[Problem requirements] Please return all lines in the listing holding the word "negligible".

[Recorded information]
.....

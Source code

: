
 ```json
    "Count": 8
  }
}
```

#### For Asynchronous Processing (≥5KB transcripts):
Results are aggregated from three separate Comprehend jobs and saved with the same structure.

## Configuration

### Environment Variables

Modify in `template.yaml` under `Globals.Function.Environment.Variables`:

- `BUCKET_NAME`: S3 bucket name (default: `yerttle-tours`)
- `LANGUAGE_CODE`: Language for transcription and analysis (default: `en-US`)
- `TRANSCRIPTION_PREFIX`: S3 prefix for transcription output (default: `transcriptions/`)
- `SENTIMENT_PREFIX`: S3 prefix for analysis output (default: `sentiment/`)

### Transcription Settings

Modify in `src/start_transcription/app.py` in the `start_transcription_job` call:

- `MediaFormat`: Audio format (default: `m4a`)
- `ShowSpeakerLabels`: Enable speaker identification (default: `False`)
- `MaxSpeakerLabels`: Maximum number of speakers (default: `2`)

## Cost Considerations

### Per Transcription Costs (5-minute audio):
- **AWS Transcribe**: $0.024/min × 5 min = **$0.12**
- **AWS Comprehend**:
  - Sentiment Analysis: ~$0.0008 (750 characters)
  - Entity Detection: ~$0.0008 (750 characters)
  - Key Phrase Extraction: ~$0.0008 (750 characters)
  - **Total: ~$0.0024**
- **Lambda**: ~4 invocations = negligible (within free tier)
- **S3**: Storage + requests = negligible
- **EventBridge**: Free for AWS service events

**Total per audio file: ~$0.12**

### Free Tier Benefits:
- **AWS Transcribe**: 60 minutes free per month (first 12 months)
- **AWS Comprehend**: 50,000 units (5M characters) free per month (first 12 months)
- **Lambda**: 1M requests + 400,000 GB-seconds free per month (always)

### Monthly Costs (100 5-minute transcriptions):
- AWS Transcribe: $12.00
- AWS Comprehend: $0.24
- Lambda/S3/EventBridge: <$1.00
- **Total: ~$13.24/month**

.....

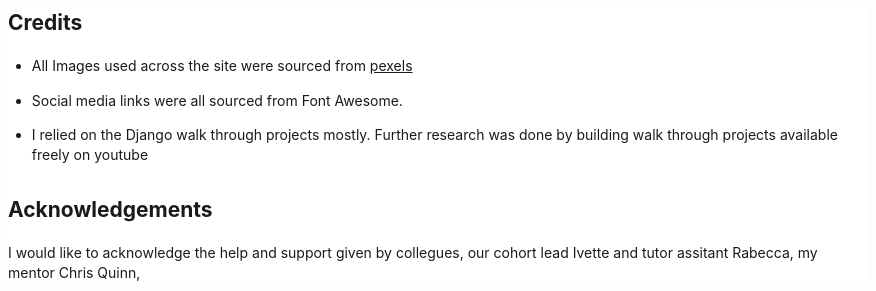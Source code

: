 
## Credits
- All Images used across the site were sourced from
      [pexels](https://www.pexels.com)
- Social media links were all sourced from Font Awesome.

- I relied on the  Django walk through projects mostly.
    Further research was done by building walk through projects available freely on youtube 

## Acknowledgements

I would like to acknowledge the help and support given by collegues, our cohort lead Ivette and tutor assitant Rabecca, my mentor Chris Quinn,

.....

[Answer to the problem]
- **Lambda**: ~4 invocations = negligible (within free tier)
- **S3**: Storage + requests = negligible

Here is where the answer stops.